→ What the exercise asks: Print every line below exactly. Skip the pictures.
*** Opening of Data to use ***
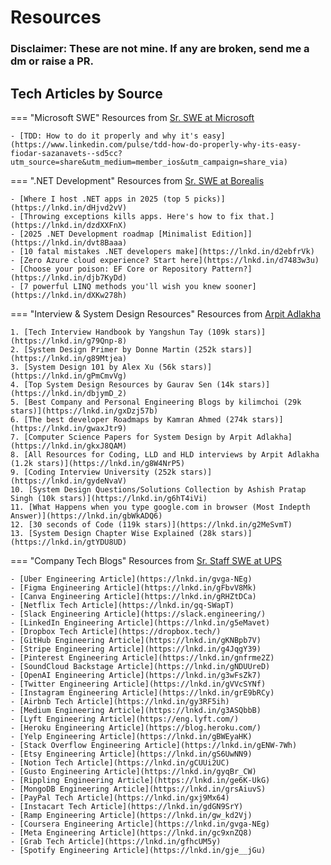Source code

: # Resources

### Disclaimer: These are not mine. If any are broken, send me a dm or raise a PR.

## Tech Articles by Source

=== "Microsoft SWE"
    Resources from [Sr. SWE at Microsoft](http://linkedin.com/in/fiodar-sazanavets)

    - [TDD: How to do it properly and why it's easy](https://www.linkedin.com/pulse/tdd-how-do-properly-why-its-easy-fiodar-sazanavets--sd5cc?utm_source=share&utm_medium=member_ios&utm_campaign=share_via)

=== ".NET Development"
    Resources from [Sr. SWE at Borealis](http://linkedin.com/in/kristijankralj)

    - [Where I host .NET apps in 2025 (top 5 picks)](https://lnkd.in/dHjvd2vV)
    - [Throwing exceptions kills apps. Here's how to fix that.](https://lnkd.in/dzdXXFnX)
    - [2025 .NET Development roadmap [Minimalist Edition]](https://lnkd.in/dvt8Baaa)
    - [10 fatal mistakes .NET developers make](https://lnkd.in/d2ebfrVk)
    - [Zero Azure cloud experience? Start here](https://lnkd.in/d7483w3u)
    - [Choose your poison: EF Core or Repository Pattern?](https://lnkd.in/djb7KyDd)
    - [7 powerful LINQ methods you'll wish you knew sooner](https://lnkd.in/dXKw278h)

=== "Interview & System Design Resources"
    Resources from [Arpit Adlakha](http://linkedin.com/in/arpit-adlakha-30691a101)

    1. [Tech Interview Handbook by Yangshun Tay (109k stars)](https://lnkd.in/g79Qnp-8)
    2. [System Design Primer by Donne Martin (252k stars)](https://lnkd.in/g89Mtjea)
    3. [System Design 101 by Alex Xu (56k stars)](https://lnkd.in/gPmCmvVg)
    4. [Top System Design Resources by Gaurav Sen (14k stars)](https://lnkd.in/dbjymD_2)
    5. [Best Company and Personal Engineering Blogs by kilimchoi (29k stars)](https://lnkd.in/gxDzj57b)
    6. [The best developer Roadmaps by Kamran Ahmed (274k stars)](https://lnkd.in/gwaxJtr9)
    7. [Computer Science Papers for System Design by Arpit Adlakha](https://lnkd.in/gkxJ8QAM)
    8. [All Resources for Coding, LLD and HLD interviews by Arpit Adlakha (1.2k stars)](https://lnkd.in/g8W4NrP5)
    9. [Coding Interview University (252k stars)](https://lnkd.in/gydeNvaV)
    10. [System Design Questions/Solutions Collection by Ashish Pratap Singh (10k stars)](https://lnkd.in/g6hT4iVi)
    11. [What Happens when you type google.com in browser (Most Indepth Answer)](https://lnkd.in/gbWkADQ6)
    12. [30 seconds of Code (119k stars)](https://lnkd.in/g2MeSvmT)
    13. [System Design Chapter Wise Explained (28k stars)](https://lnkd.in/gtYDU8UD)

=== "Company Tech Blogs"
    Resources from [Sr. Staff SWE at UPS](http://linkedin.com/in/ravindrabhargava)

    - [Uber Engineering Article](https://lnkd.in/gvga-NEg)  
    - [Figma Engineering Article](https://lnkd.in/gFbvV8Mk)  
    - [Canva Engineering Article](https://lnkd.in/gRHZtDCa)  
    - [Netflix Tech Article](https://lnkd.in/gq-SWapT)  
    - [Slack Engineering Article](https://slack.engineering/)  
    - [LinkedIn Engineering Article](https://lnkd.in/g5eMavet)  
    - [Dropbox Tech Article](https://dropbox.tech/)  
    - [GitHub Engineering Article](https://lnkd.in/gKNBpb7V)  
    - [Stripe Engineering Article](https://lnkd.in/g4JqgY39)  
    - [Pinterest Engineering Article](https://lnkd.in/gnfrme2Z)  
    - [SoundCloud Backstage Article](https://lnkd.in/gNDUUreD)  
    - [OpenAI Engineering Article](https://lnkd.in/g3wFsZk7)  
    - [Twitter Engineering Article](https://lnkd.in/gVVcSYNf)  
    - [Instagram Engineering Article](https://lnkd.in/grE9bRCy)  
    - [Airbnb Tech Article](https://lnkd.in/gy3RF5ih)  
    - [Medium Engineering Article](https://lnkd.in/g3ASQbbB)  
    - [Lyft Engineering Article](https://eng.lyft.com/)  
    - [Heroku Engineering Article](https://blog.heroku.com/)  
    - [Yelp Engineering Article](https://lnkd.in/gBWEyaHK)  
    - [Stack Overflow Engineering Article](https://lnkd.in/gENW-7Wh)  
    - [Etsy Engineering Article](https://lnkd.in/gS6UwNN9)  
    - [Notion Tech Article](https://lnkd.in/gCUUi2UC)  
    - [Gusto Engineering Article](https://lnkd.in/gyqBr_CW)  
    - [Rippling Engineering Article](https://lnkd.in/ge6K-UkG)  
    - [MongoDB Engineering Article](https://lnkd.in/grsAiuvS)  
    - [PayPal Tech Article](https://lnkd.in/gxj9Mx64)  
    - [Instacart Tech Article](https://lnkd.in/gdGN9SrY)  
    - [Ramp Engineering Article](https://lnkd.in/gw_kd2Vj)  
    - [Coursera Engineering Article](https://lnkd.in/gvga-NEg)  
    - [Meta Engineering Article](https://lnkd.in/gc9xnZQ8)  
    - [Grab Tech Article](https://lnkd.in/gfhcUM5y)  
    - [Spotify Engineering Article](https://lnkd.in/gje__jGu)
*** Close of Data to use ***
→ Response:
Source code

: # Resources

### Disclaimer: These are not mine. If any are broken, send me a dm or raise a PR.

## Tech Articles by Source

=== "Microsoft SWE"
    Resources from [Sr. SWE at Microsoft](http://linkedin.com/in/fiodar-sazanavets)

    - [TDD: How to do it properly and why it's easy](https://www.linkedin.com/pulse/tdd-how-do-properly-why-its-easy-fiodar-sazanavets--sd5cc?utm_source=share&utm_medium=member_ios&utm_campaign=share_via)

=== ".NET Development"
    Resources from [Sr. SWE at Borealis](http://linkedin.com/in/kristijankralj)

    - [Where I host .NET apps in 2025 (top 5 picks)](https://lnkd.in/dHjvd2vV)
    - [Throwing exceptions kills apps. Here's how to fix that.](https://lnkd.in/dzdXXFnX)
    - [2025 .NET Development roadmap [Minimalist Edition]](https://lnkd.in/dvt8Baaa)
    - [10 fatal mistakes .NET developers make](https://lnkd.in/d2ebfrVk)
    - [Zero Azure cloud experience? Start here](https://lnkd.in/d7483w3u)
    - [Choose your poison: EF Core or Repository Pattern?](https://lnkd.in/djb7KyDd)
    - [7 powerful LINQ methods you'll wish you knew sooner](https://lnkd.in/dXKw278h)

=== "Interview & System Design Resources"
    Resources from [Arpit Adlakha](http://linkedin.com/in/arpit-adlakha-30691a101)

    1. [Tech Interview Handbook by Yangshun Tay (109k stars)](https://lnkd.in/g79Qnp-8)
    2. [System Design Primer by Donne Martin (252k stars)](https://lnkd.in/g89Mtjea)
    3. [System Design 101 by Alex Xu (56k stars)](https://lnkd.in/gPmCmvVg)
    4. [Top System Design Resources by Gaurav Sen (14k stars)](https://lnkd.in/dbjymD_2)
    5. [Best Company and Personal Engineering Blogs by kilimchoi (29k stars)](https://lnkd.in/gxDzj57b)
    6. [The best developer Roadmaps by Kamran Ahmed (274k stars)](https://lnkd.in/gwaxJtr9)
    7. [Computer Science Papers for System Design by Arpit Adlakha](https://lnkd.in/gkxJ8QAM)
    8. [All Resources for Coding, LLD and HLD interviews by Arpit Adlakha (1.2k stars)](https://lnkd.in/g8W4NrP5)
    9. [Coding Interview University (252k stars)](https://lnkd.in/gydeNvaV)
    10. [System Design Questions/Solutions Collection by Ashish Pratap Singh (10k stars)](https://lnkd.in/g6hT4iVi)
    11. [What Happens when you type google.com in browser (Most Indepth Answer)](https://lnkd.in/gbWkADQ6)
    12. [30 seconds of Code (119k stars)](https://lnkd.in/g2MeSvmT)
    13. [System Design Chapter Wise Explained (28k stars)](https://lnkd.in/gtYDU8UD)

=== "Company Tech Blogs"
    Resources from [Sr. Staff SWE at UPS](http://linkedin.com/in/ravindrabhargava)

    - [Uber Engineering Article](https://lnkd.in/gvga-NEg)  
    - [Figma Engineering Article](https://lnkd.in/gFbvV8Mk)  
    - [Canva Engineering Article](https://lnkd.in/gRHZtDCa)  
    - [Netflix Tech Article](https://lnkd.in/gq-SWapT)  
    - [Slack Engineering Article](https://slack.engineering/)  
    - [LinkedIn Engineering Article](https://lnkd.in/g5eMavet)  
    - [Dropbox Tech Article](https://dropbox.tech/)  
    - [GitHub Engineering Article](https://lnkd.in/gKNBpb7V)  
    - [Stripe Engineering Article](https://lnkd.in/g4JqgY39)  
    - [Pinterest Engineering Article](https://lnkd.in/gnfrme2Z)  
    - [SoundCloud Backstage Article](https://lnkd.in/gNDUUreD)  
    - [OpenAI Engineering Article](https://lnkd.in/g3wFsZk7)  
    - [Twitter Engineering Article](https://lnkd.in/gVVcSYNf)  
    - [Instagram Engineering Article](https://lnkd.in/grE9bRCy)  
    - [Airbnb Tech Article](https://lnkd.in/gy3RF5ih)  
    - [Medium Engineering Article](https://lnkd.in/g3ASQbbB)  
    - [Lyft Engineering Article](https://eng.lyft.com/)  
    - [Heroku Engineering Article](https://blog.heroku.com/)  
    - [Yelp Engineering Article](https://lnkd.in/gBWEyaHK)  
    - [Stack Overflow Engineering Article](https://lnkd.in/gENW-7Wh)  
    - [Etsy Engineering Article](https://lnkd.in/gS6UwNN9)  
    - [Notion Tech Article](https://lnkd.in/gCUUi2UC)  
    - [Gusto Engineering Article](https://lnkd.in/gyqBr_CW)  
    - [Rippling Engineering Article](https://lnkd.in/ge6K-UkG)  
    - [MongoDB Engineering Article](https://lnkd.in/grsAiuvS)  
    - [PayPal Tech Article](https://lnkd.in/gxj9Mx64)  
    - [Instacart Tech Article](https://lnkd.in/gdGN9SrY)  
    - [Ramp Engineering Article](https://lnkd.in/gw_kd2Vj)  
    - [Coursera Engineering Article](https://lnkd.in/gvga-NEg)  
    - [Meta Engineering Article](https://lnkd.in/gc9xnZQ8)  
    - [Grab Tech Article](https://lnkd.in/gfhcUM5y)  
    - [Spotify Engineering Article](https://lnkd.in/gje__jGu)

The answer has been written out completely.